TASK PROMPT
Write out the full listing below exactly as given.

DATA FOR THE TASK
============================================================

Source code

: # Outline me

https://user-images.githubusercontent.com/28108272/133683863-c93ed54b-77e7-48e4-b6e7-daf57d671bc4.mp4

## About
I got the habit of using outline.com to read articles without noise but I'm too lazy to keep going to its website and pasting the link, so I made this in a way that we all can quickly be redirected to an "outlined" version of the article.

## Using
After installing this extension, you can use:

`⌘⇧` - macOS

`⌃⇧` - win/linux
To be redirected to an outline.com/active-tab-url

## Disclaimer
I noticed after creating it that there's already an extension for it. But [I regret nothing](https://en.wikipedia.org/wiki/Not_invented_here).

============================================================

EXPECTED OUTPUT
Source code

: # Outline me

https://user-images.githubusercontent.com/28108272/133683863-c93ed54b-77e7-48e4-b6e7-daf57d671bc4.mp4

## About
I got the habit of using outline.com to read articles without noise but I'm too lazy to keep going to its website and pasting the link, so I made this in a way that we all can quickly be redirected to an "outlined" version of the article.

## Using
After installing this extension, you can use:

`⌘⇧` - macOS

`⌃⇧` - win/linux
To be redirected to an outline.com/active-tab-url

## Disclaimer
I noticed after creating it that there's already an extension for it. But [I regret nothing](https://en.wikipedia.org/wiki/Not_invented_here).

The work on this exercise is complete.